Exercise objective: Say how many lines in the entries below have the word "same" in them, giving only the number.

━━━ Materials provided

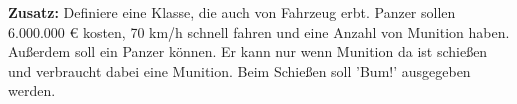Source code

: \begin{frame}
	\textbf{Zusatz:} Definiere eine  Klasse, die auch von Fahrzeug erbt. Panzer sollen 6.000.000 € kosten, 70 km/h schnell fahren und eine Anzahl von Munition haben. Außerdem soll ein Panzer  können. Er kann nur wenn Munition da ist schießen und verbraucht dabei eine Munition. Beim Schießen soll 'Bum!' ausgegeben werden.
\end{frame}


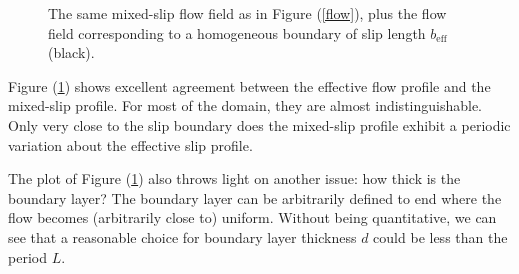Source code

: \documentclass[12pt, a4paper, twoside, openright]{book}
\newcommand{\beff}{\ensuremath{b_{\mathrm{eff}}}}
\newcommand{\bmin}{\ensuremath{b_{\mathrm{min}}}}
\begin{document}
\clearpage
\begin{figure}[ht]
\centering
{}
\caption{The same mixed-slip flow field as in Figure (\ref{flow}), plus the flow field corresponding to a homogeneous boundary of slip length $\beff$ (black).}\label{floweff}
\end{figure}

Figure (\ref{floweff}) shows excellent agreement between the effective flow profile and the mixed-slip profile.  For most of the domain, they are almost indistinguishable.  Only very close to the slip boundary does the mixed-slip profile exhibit a periodic variation about the effective slip profile.

\vspace{1em}

The plot of Figure (\ref{floweff}) also throws light on another issue: how thick is the boundary layer?  The boundary layer can be  arbitrarily defined to end where the flow becomes (arbitrarily close to) uniform.  Without being quantitative, we can see that a reasonable choice for boundary layer thickness $d$ could be less than the period $L$.
\end{document}
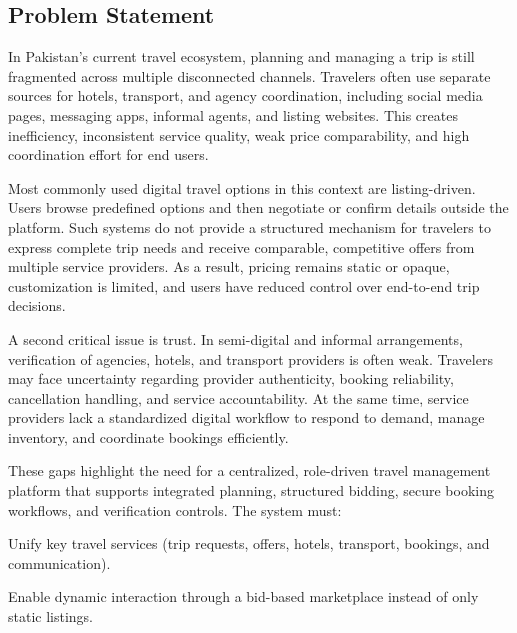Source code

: \documentclass[12pt,a4paper]{article}
\newlength{\ThesisParagraphIndent}
\newcommand{\ThesisParagraph}[1]{%
  \par\begingroup
  \setlength{\leftskip}{\ThesisParagraphIndent}%
  \setlength{\parindent}{0pt}%
  \noindent#1\par
  \endgroup}
\begin{document}
\subsection{Problem Statement}

\ThesisParagraph{In Pakistan's current travel ecosystem, planning and managing a trip is still fragmented across multiple disconnected channels. Travelers often use separate sources for hotels, transport, and agency coordination, including social media pages, messaging apps, informal agents, and listing websites. This creates inefficiency, inconsistent service quality, weak price comparability, and high coordination effort for end users.}


\ThesisParagraph{Most commonly used digital travel options in this context are listing-driven. Users browse predefined options and then negotiate or confirm details outside the platform. Such systems do not provide a structured mechanism for travelers to express complete trip needs and receive comparable, competitive offers from multiple service providers. As a result, pricing remains static or opaque, customization is limited, and users have reduced control over end-to-end trip decisions.}


\ThesisParagraph{A second critical issue is trust. In semi-digital and informal arrangements, verification of agencies, hotels, and transport providers is often weak. Travelers may face uncertainty regarding provider authenticity, booking reliability, cancellation handling, and service accountability. At the same time, service providers lack a standardized digital workflow to respond to demand, manage inventory, and coordinate bookings efficiently.}


\ThesisParagraph{These gaps highlight the need for a centralized, role-driven travel management platform that supports integrated planning, structured bidding, secure booking workflows, and verification controls. The system must:}


\begin{list}{}{\setlength{\leftmargin}{\dimexpr\ThesisParagraphIndent+1.5em\relax}\setlength{\labelsep}{0.5em}\setlength{\topsep}{2pt}\setlength{\parsep}{0pt}}
\item[\textbullet] Unify key travel services (trip requests, offers, hotels, transport, bookings, and communication).
\end{list}


\begin{list}{}{\setlength{\leftmargin}{\dimexpr\ThesisParagraphIndent+1.5em\relax}\setlength{\labelsep}{0.5em}\setlength{\topsep}{2pt}\setlength{\parsep}{0pt}}
\item[\textbullet] Enable dynamic interaction through a bid-based marketplace instead of only static listings.
\end{list}
\end{document}
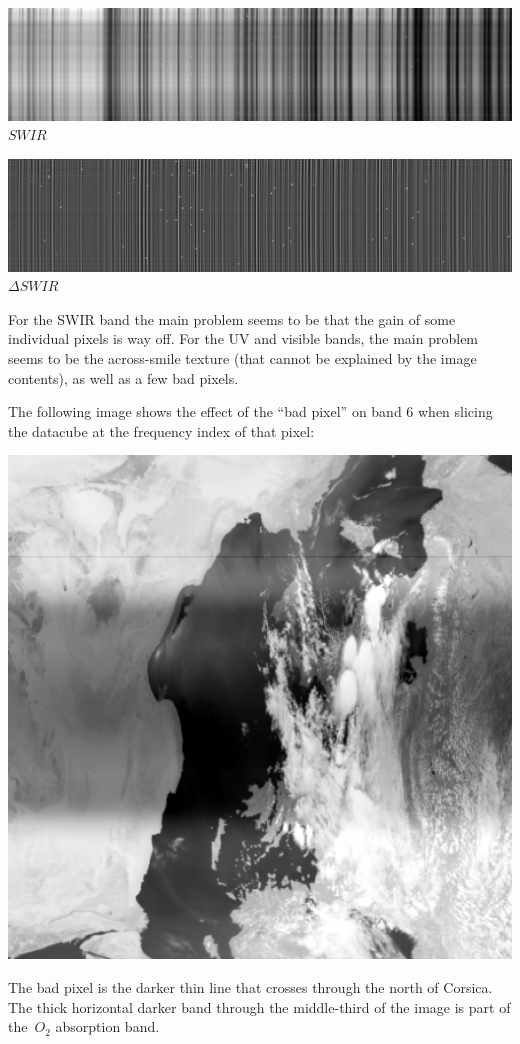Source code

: \documentclass[a4paper]{article}    %
\theoremstyle{note}
\theoremstyle{plain}
\begin{document}
\includegraphics[width=\linewidth]{f/b78_avgs.png}%
$SWIR$

\includegraphics[width=\linewidth]{f/b78_lapavgs.png}%
$\Delta SWIR$

For the SWIR band the main problem seems to be that the gain of some individual
pixels is way off.  For the UV and visible bands, the main problem seems to
be the across-smile texture (that cannot be explained by the image contents),
as well as a few bad pixels.

The following image shows the effect of the ``bad pixel'' on band 6 when
slicing the datacube at the frequency index of that pixel:

\includegraphics[width=0.8\linewidth]{f/r6_288_log.png}

The bad pixel is the darker thin line that crosses through the north of
Corsica.  The thick horizontal darker band through the middle-third of the
image is part of the~$O_2$ absorption band.
\end{document}
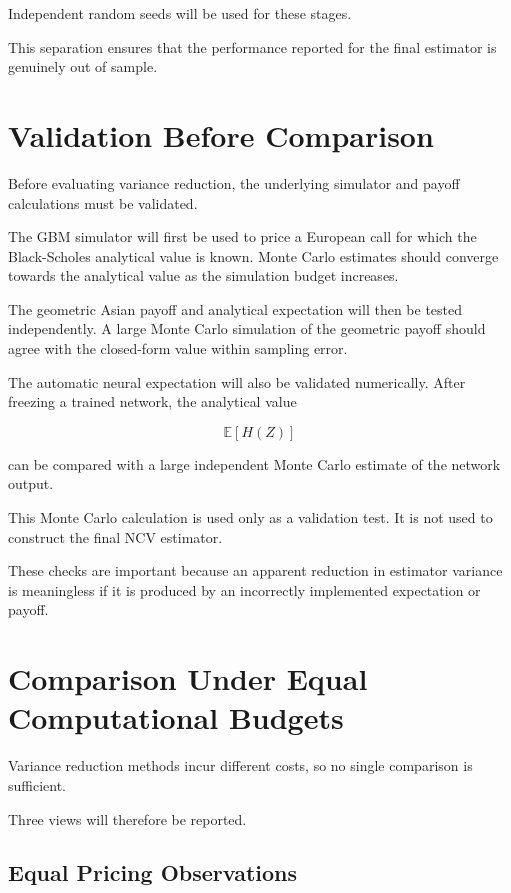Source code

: \documentclass[12pt,a4paper]{report}
\begin{document}
Independent random seeds will be used for these stages.

This separation ensures that the performance reported for the final estimator is genuinely out of sample.

\section{Validation Before Comparison}

Before evaluating variance reduction, the underlying simulator and payoff calculations must be validated.

The GBM simulator will first be used to price a European call for which the Black-Scholes analytical value is known. Monte Carlo estimates should converge towards the analytical value as the simulation budget increases.

The geometric Asian payoff and analytical expectation will then be tested independently. A large Monte Carlo simulation of the geometric payoff should agree with the closed-form value within sampling error.

The automatic neural expectation will also be validated numerically. After freezing a trained network, the analytical value

\begin{equation}
\mathbb{E}[H(Z)]
\end{equation}

can be compared with a large independent Monte Carlo estimate of the network output.

This Monte Carlo calculation is used only as a validation test. It is not used to construct the final NCV estimator.

These checks are important because an apparent reduction in estimator variance is meaningless if it is produced by an incorrectly implemented expectation or payoff.

\section{Comparison Under Equal Computational Budgets}

Variance reduction methods incur different costs, so no single comparison is sufficient.

Three views will therefore be reported.

\subsection{Equal Pricing Observations}
\end{document}
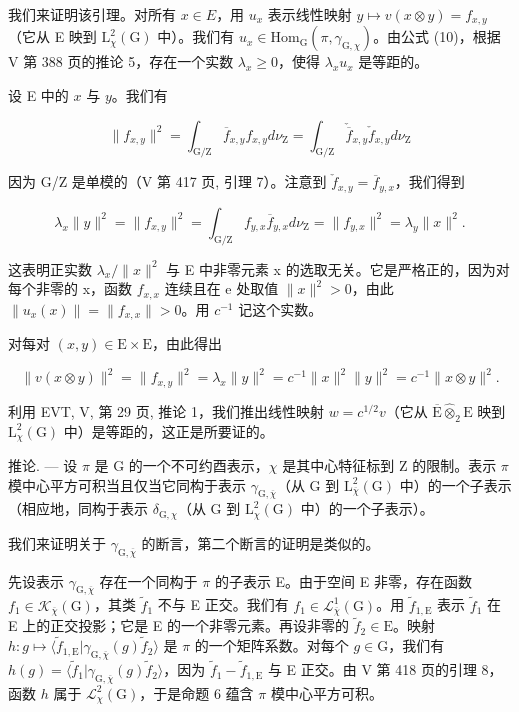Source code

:  我们来证明该引理。对所有 \(x \in E\)，用 \(u_{x}\) 表示线性映射 \(y \mapsto v(x \otimes y) = f_{x,y}\)（它从 E 映到 \(\mathrm{L}_{\chi}^{2}(\mathrm{G})\) 中）。我们有 \(u_{x} \in \mathrm{Hom}_{\mathrm{G}}(\pi, \gamma_{\mathrm{G},\chi})\)。由公式 (10)，根据 V 第 388 页的推论 5，存在一个实数 \(\lambda_{x} \geqslant 0\)，使得 \(\lambda_{x}u_{x}\) 是等距的。

设 E 中的 \(x\) 与 \(y\)。我们有

\[
\| f _ {x, y} \| ^ {2} = \int_ {\mathrm{G/Z}} \overline {{f}} _ {x, y} f _ {x, y} d \nu_ {\mathrm{Z}} = \int_ {\mathrm{G/Z}} \check {\overline {{f}}} _ {x, y} \check {f} _ {x, y} d \nu_ {\mathrm{Z}}
\]

因为 G/Z 是单模的（V 第 417 页, 引理 7）。注意到 \(\check{f}_{x,y} = \overline{f}_{y,x}\)，我们得到

\[
\lambda_ {x} \| y \| ^ {2} = \| f _ {x, y} \| ^ {2} = \int_ {\mathrm{G/Z}} f _ {y, x} \overline {{f}} _ {y, x} d \nu_ {\mathrm{Z}} = \| f _ {y, x} \| ^ {2} = \lambda_ {y} \| x \| ^ {2}.
\]

这表明正实数 \(\lambda_{x}/\|x\|^{2}\) 与 E 中非零元素 x 的选取无关。它是严格正的，因为对每个非零的 x，函数 \(f_{x,x}\) 连续且在 e 处取值 \(\|x\|^{2}>0\)，由此 \(\|u_{x}(x)\|=\|f_{x,x}\|>0\)。用 \(c^{-1}\) 记这个实数。

对每对 \((x,y)\in\mathrm{E}\times\mathrm{E}\)，由此得出

\[
\| v (x \otimes y) \| ^ {2} = \| f _ {x, y} \| ^ {2} = \lambda_ {x} \| y \| ^ {2} = c ^ {- 1} \| x \| ^ {2} \| y \| ^ {2} = c ^ {- 1} \| x \otimes y \| ^ {2}.
\]

利用 EVT, V, 第 29 页, 推论 1，我们推出线性映射 \(w = c^{1/2}v\)（它从 \(\overline{\mathrm{E}}\widehat{\otimes}_2\mathrm{E}\) 映到 \(\mathrm{L}_{\chi}^{2}(\mathrm{G})\) 中）是等距的，这正是所要证的。

 推论. --- 设 \(\pi\) 是 G 的一个不可约酉表示，\(\chi\) 是其中心特征标到 Z 的限制。表示 \(\pi\) 模中心平方可积当且仅当它同构于表示 \(\gamma_{\mathrm{G},\overline{\chi}}\)（从 G 到 \(\mathrm{L}_{\overline{\chi}}^{2}(\mathrm{G})\) 中）的一个子表示（相应地，同构于表示 \(\delta_{\mathrm{G},\chi}\)（从 G 到 \(\mathrm{L}_{\chi}^{2}(\mathrm{G})\) 中）的一个子表示）。

我们来证明关于 \(\gamma_{\mathrm{G},\overline{\chi}}\) 的断言，第二个断言的证明是类似的。

 先设表示 \(\gamma_{\mathrm{G},\overline{\chi}}\) 存在一个同构于 \(\pi\) 的子表示 E。由于空间 E 非零，存在函数 \(f_1 \in \mathcal{K}_{\overline{\chi}}(\mathrm{G})\)，其类 \(\widetilde{f}_1\) 不与 E 正交。我们有 \(f_1 \in \mathcal{L}_{\overline{\chi}}^1 (\mathrm{G})\)。用 \(\widetilde{f}_{1,\mathrm{E}}\) 表示 \(\widetilde{f}_1\) 在 E 上的正交投影；它是 E 的一个非零元素。再设非零的 \(\widetilde{f}_2 \in \mathrm{E}\)。映射 \(h: g \mapsto \langle \widetilde{f}_{1,\mathrm{E}} | \gamma_{\mathrm{G},\overline{\chi}}(g)\widetilde{f}_2 \rangle\) 是 \(\pi\) 的一个矩阵系数。对每个 \(g \in \mathrm{G}\)，我们有 \(h(g) = \langle \widetilde{f}_1 | \gamma_{\mathrm{G},\overline{\chi}}(g)\widetilde{f}_2 \rangle\)，因为 \(\widetilde{f}_1 - \widetilde{f}_{1,\mathrm{E}}\) 与 E 正交。由 V 第 418 页的引理 8，函数 \(h\) 属于 \(\mathcal{L}_{\chi}^{2}(\mathrm{G})\)，于是命题 6 蕴含 \(\pi\) 模中心平方可积。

━━━━━━

Your response: 2